> [TASK DIRECTIONS] Images are to be omitted, and the rest of the records reproduced exactly.

> [INPUT MATERIAL]
══════════════════════════════
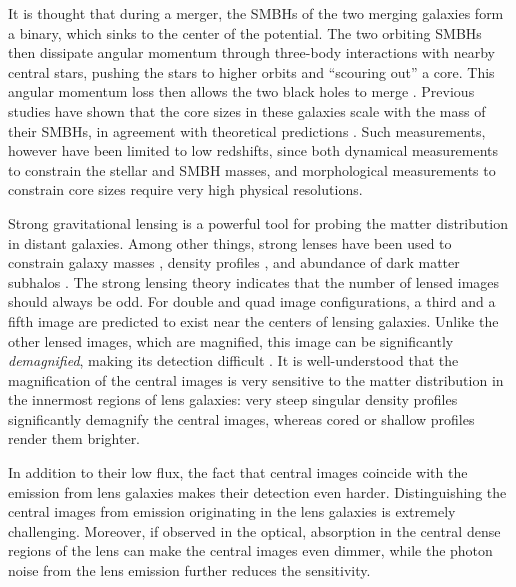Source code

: \documentclass[chicago]{emulateapj}
\begin{document}
It is thought that during a merger, the SMBHs of the two merging galaxies form a binary, which sinks to the center of the potential. The two orbiting SMBHs then dissipate angular momentum through three-body interactions with nearby central stars, pushing the stars to higher orbits and ``scouring out'' a core. This angular momentum loss then allows the two black holes to merge \citep{Begelman:80}.
Previous studies have shown that the core sizes in these galaxies scale with the mass of their SMBHs, in agreement with theoretical predictions \citep{Kormendy:09,Kormendy:13}.
Such measurements, however have been limited to low redshifts, since both dynamical measurements to constrain the stellar and SMBH masses, and morphological measurements to constrain core sizes require very high physical resolutions. 

Strong gravitational lensing is a powerful tool for probing the matter distribution in distant galaxies. Among other things, strong lenses have been used to constrain galaxy masses  \citep[e.g.][]{}, density profiles \citep[e.g.][]{}, and abundance of dark matter subhalos \citep[e.g.][]{}.
The strong lensing theory indicates that the number of lensed images should always be odd. For double and quad image configurations, a third and a fifth image are predicted to exist near the centers of lensing galaxies. Unlike the other lensed images, which are magnified, this image can be significantly \emph{demagnified}, making its detection difficult \citep[e.g.,][]{Jackson:13}.  It is well-understood that the magnification of the central images is very sensitive to the matter distribution in the innermost regions of lens galaxies: very steep singular density profiles significantly demagnify the central images, whereas cored or shallow profiles render them brighter. %

In addition to their low flux, the fact that central images coincide with the emission from lens galaxies makes their detection even harder. Distinguishing the central images from emission originating in the lens galaxies is extremely challenging.
Moreover, if observed in the optical, absorption in the central dense regions of the lens can make the central images even dimmer, while the photon noise from the lens emission further reduces the sensitivity. 
\end{document}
══════════════════════════════
> [ANSWER BELOW]
Source code

: \documentclass[chicago]{emulateapj}
\begin{document}
It is thought that during a merger, the SMBHs of the two merging galaxies form a binary, which sinks to the center of the potential. The two orbiting SMBHs then dissipate angular momentum through three-body interactions with nearby central stars, pushing the stars to higher orbits and ``scouring out'' a core. This angular momentum loss then allows the two black holes to merge \citep{Begelman:80}.
Previous studies have shown that the core sizes in these galaxies scale with the mass of their SMBHs, in agreement with theoretical predictions \citep{Kormendy:09,Kormendy:13}.
Such measurements, however have been limited to low redshifts, since both dynamical measurements to constrain the stellar and SMBH masses, and morphological measurements to constrain core sizes require very high physical resolutions. 

Strong gravitational lensing is a powerful tool for probing the matter distribution in distant galaxies. Among other things, strong lenses have been used to constrain galaxy masses  \citep[e.g.][]{}, density profiles \citep[e.g.][]{}, and abundance of dark matter subhalos \citep[e.g.][]{}.
The strong lensing theory indicates that the number of lensed images should always be odd. For double and quad image configurations, a third and a fifth image are predicted to exist near the centers of lensing galaxies. Unlike the other lensed images, which are magnified, this image can be significantly \emph{demagnified}, making its detection difficult \citep[e.g.,][]{Jackson:13}.  It is well-understood that the magnification of the central images is very sensitive to the matter distribution in the innermost regions of lens galaxies: very steep singular density profiles significantly demagnify the central images, whereas cored or shallow profiles render them brighter. %

In addition to their low flux, the fact that central images coincide with the emission from lens galaxies makes their detection even harder. Distinguishing the central images from emission originating in the lens galaxies is extremely challenging.
Moreover, if observed in the optical, absorption in the central dense regions of the lens can make the central images even dimmer, while the photon noise from the lens emission further reduces the sensitivity. 
\end{document}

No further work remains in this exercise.